Rioting led to changes in West Las Vegas

April 30, 1992: "Hell on the streets" of West Las Vegas breaks out the day after the Rodney King verdicts are read in Los Angeles.

Five years later, it's changed the way Metro Police and city officials do business in the mostly black area of Las Vegas. It has also prompted the creation of a tutoring, job placement and boxing center for disadvantaged youths. And it has caused the formation of the Community Peace committee to make sure it doesn't happen again.

"Our goal five years ago was to defuse the myth and all of the rumors flying around that the West Las Vegas community was going to erupt into violence again after the second Rodney King verdict," said Elgin Simpson, chairman and one of the founders of the committee.
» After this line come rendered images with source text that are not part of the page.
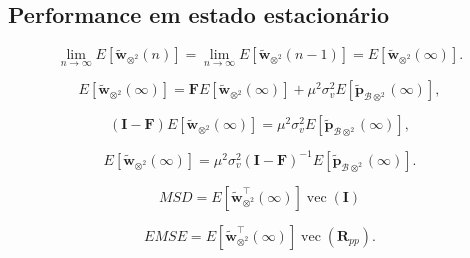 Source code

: \subsection{Performance em estado estacionário}

\begin{equation}
    \lim_{n\rightarrow\infty} E\left[ \tilde{\mathbf{w}}_{\otimes^2}(n)\right] = \lim_{n\rightarrow\infty} E\left[ \tilde{\mathbf{w}}_{\otimes^2}(n-1)\right] = E\left[ \tilde{\mathbf{w}}_{\otimes^2}(\infty)\right].
\end{equation}

\begin{equation}
    E\left[ \tilde{\mathbf{w}}_{\otimes^2}(\infty)\right]  = \mathbf{F}E\left[ \tilde{\mathbf{w}}_{\otimes^2}(\infty) \right] +\mu^2 \sigma_{v}^2E\left[ \tilde{\mathbf{p}}_{\mathcal{B}\otimes^2}(\infty) \right],
\end{equation}

\begin{equation}
    (\mathbf{I} - \mathbf{F})E\left[ \tilde{\mathbf{w}}_{\otimes^2}(\infty)\right]  =\mu^2 \sigma_{v}^2E\left[ \tilde{\mathbf{p}}_{\mathcal{B}\otimes^2}(\infty) \right],
\end{equation}

\begin{equation}
    E\left[ \tilde{\mathbf{w}}_{\otimes^2}(\infty)\right]  =\mu^2 \sigma_{v}^2(\mathbf{I} - \mathbf{F})^{-1}E\left[ \tilde{\mathbf{p}}_{\mathcal{B}\otimes^2}(\infty) \right].
\end{equation}

\begin{equation}
    MSD = E\left[ \tilde{\mathbf{w}}^\top_{\otimes^2}(\infty)\right]\operatorname{vec}(\mathbf{I})
\end{equation}

\begin{equation}
    EMSE = E\left[ \tilde{\mathbf{w}}^\top_{\otimes^2}(\infty)\right]\operatorname{vec}(\mathbf{R}_{pp}).
\end{equation}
"The plan was, 'You are going to treat people like human beings.' That was Community Peace's plan. That was my plan. We made sure the area didn't erupt into violence."

The day the first Rodney King verdicts were read, residents from West Las Vegas began marching from their neighborhoods to downtown. But they were stopped by Metro Police. Then the streets were barricaded in West Las Vegas so they couldn't march downtown. That's why the fighting and rioting began, according to Simpson.
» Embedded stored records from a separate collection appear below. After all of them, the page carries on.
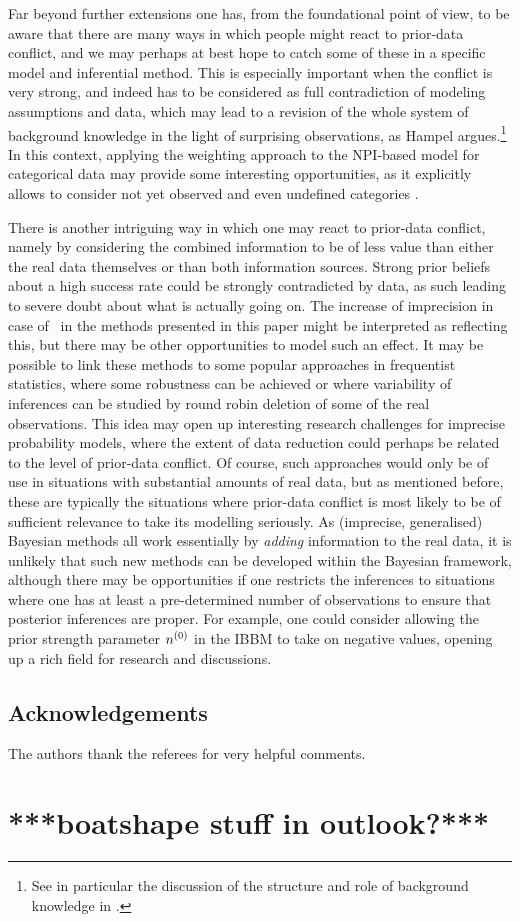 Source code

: Far beyond further extensions %
one has, from the foundational point of view, to be aware that there are
many ways in which people might react to prior-data conflict, and we
may perhaps at best hope to catch some of these in a specific
model and inferential method.
This is especially important when the conflict is very strong, and
indeed has to be considered as full contradiction of modeling
assumptions and data, which may lead to a revision of the whole
system of background knowledge in the light of surprising
observations, as Hampel argues.\footnote{See in particular the discussion of the
structure and role of background knowledge in \textcite{2009:hampel:knowledge}.}
In this context, applying the weighting approach to the NPI-based model
for categorical data \parencite{2009:Coolen:Augustin} may provide some
interesting opportunities, as it explicitly allows to consider not yet observed and
even undefined categories \parencite{2005:Coolen:Augustin}.

There is another intriguing way in which one may react to prior-data
conflict, namely by considering the combined information to be of
less value than either the real data themselves or than both
information sources. Strong prior beliefs about
a high success rate could be strongly contradicted by data, as such
leading to severe doubt about what is actually going on. The increase of
imprecision in case of \pdc\ in the methods presented in this paper
might be interpreted as reflecting this, but there may be other
opportunities to model such an effect. It may be possible to link these
methods to some popular approaches in frequentist statistics, where some robustness
can be achieved or where variability of inferences can be studied by
round robin deletion of some of the real observations. %
This idea may open up interesting research challenges for imprecise probability
models, where the extent of data reduction could perhaps be
related to the level of prior-data conflict. Of course, such
approaches would only be of use in situations with substantial
amounts of real data, but as mentioned before, these are typically
the situations where prior-data conflict is most likely to be of
sufficient relevance to take its modelling seriously. As (imprecise,
generalised) Bayesian methods all work essentially by \emph{adding}
information to the real data, it is unlikely that such new methods
can be developed within the Bayesian framework, although there may
be opportunities if one restricts the inferences to situations where
one has at least a pre-determined number of observations to ensure
that posterior inferences are proper. For example, one could
consider allowing the prior strength parameter
$n^{(0)}$ in the IBBM to take on negative values, opening up a rich
field for research and discussions.


\subsection*{Acknowledgements}%

The authors thank the referees for very helpful comments.




\section{***boatshape stuff in outlook?***}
One Metro officer later described the scene as "Hell on the streets."

"It was a peaceful march," Simpson said. "Police got wind of it and cut them off at Bonanza and Main and said, 'You can't come downtown and march.' And from that point on it erupted into a big mess."

Metro officials defended their actions, saying the "peaceful march was not," said Capt. Carl Fruge. "We took action after violence had already occurred along the route. Everything Metro Police did was to preserve lives and protect property."

In West Las Vegas, buildings were torched and hundreds of people looted neighborhood stores. Nucleus Plaza, a shopping center and office building on Owens Avenue, burned down. Two people died during the riots.

After the first verdict, police here geared up for a riot to break out over the second verdicts. Metro Police bought special riot gear, including steel-reinforced helmets, and stepped up crowd control and riot training for several hundred officers.

"The media and law enforcement were running around talking about how the police department was outgunned and outmanned and unprepared for the first riot and that they wouldn't be the second time," Simpson said.

"Police were shown on TV getting prepared to pick off our black youth. I said it wouldn't happen, and set out to show them that it wouldn't happen. They were going about their everyday life. Rodney King was just the catalyst in the sense that they were protesting the unjustness of the verdict and they got cordoned off and told they couldn't leave West Las Vegas."

In the months following, politicians and community leaders worked to deal with problems that had been simmering for decades. Half a dozen groups and committees formed, from grass-roots organizations with no budgets to those engineered with high-dollar projects backed by sports stars such as boxer Sugar Ray Leonard and basketball legend Magic Johnson.

From the main committee, the Mayor's Multi-Jurisdictional Community Empowerment Commission, four or five subcommittees were formed.

A middle school was reopened in West Las Vegas, Bank of America opened a small branch on Martin Luther King Boulevard and Bonanza Road and a Vons supermarket and shopping center opened on Owens Avenue.

"The committees did help," said Mayor Jan Laverty Jones. "I think the riots raised everyone's awareness about a problem that had been there and that no one was doing anything about. People said, 'Pay attention,' and we did."

For Mujahid Ramadan, the riots were the catalyst for creation of a five-year job placement plan called Nevada Partners. It now has a $2.6 million center at 710 W. Lake Mead Blvd.

Nevada Partners "is the monumental contribution from the Rodney King riots," Ramadan said. "The outcome of the Rodney King verdict, which was negative, turned out to be positive here. ... This is the silver in the dark cloud."